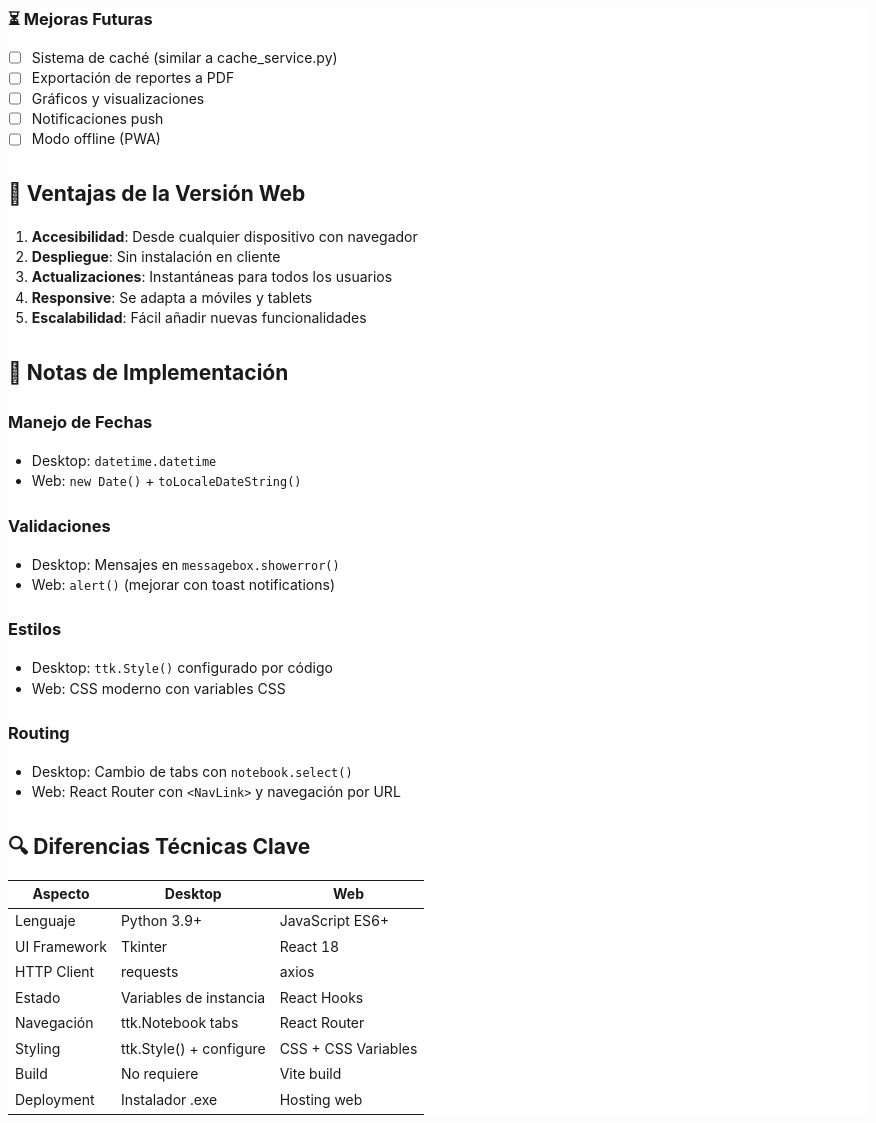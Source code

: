 ### ⏳ Mejoras Futuras
- [ ] Sistema de caché (similar a cache_service.py)
- [ ] Exportación de reportes a PDF
- [ ] Gráficos y visualizaciones
- [ ] Notificaciones push
- [ ] Modo offline (PWA)

## 🚀 Ventajas de la Versión Web

1. **Accesibilidad**: Desde cualquier dispositivo con navegador
2. **Despliegue**: Sin instalación en cliente
3. **Actualizaciones**: Instantáneas para todos los usuarios
4. **Responsive**: Se adapta a móviles y tablets
5. **Escalabilidad**: Fácil añadir nuevas funcionalidades

## 📝 Notas de Implementación

### Manejo de Fechas
- Desktop: `datetime.datetime`
- Web: `new Date()` + `toLocaleDateString()`

### Validaciones
- Desktop: Mensajes en `messagebox.showerror()`
- Web: `alert()` (mejorar con toast notifications)

### Estilos
- Desktop: `ttk.Style()` configurado por código
- Web: CSS moderno con variables CSS

### Routing
- Desktop: Cambio de tabs con `notebook.select()`
- Web: React Router con `<NavLink>` y navegación por URL

## 🔍 Diferencias Técnicas Clave

| Aspecto | Desktop | Web |
|---------|---------|-----|
| Lenguaje | Python 3.9+ | JavaScript ES6+ |
| UI Framework | Tkinter | React 18 |
| HTTP Client | requests | axios |
| Estado | Variables de instancia | React Hooks |
| Navegación | ttk.Notebook tabs | React Router |
| Styling | ttk.Style() + configure | CSS + CSS Variables |
| Build | No requiere | Vite build |
| Deployment | Instalador .exe | Hosting web |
::::::
- [THE TASK]
Pictures aside, restate all of the entries exactly.

- [REPLY TO THE TASK]
Source code

: ### ⏳ Mejoras Futuras
- [ ] Sistema de caché (similar a cache_service.py)
- [ ] Exportación de reportes a PDF
- [ ] Gráficos y visualizaciones
- [ ] Notificaciones push
- [ ] Modo offline (PWA)

## 🚀 Ventajas de la Versión Web

1. **Accesibilidad**: Desde cualquier dispositivo con navegador
2. **Despliegue**: Sin instalación en cliente
3. **Actualizaciones**: Instantáneas para todos los usuarios
4. **Responsive**: Se adapta a móviles y tablets
5. **Escalabilidad**: Fácil añadir nuevas funcionalidades

## 📝 Notas de Implementación

### Manejo de Fechas
- Desktop: `datetime.datetime`
- Web: `new Date()` + `toLocaleDateString()`

### Validaciones
- Desktop: Mensajes en `messagebox.showerror()`
- Web: `alert()` (mejorar con toast notifications)

### Estilos
- Desktop: `ttk.Style()` configurado por código
- Web: CSS moderno con variables CSS

### Routing
- Desktop: Cambio de tabs con `notebook.select()`
- Web: React Router con `<NavLink>` y navegación por URL

## 🔍 Diferencias Técnicas Clave

| Aspecto | Desktop | Web |
|---------|---------|-----|
| Lenguaje | Python 3.9+ | JavaScript ES6+ |
| UI Framework | Tkinter | React 18 |
| HTTP Client | requests | axios |
| Estado | Variables de instancia | React Hooks |
| Navegación | ttk.Notebook tabs | React Router |
| Styling | ttk.Style() + configure | CSS + CSS Variables |
| Build | No requiere | Vite build |
| Deployment | Instalador .exe | Hosting web |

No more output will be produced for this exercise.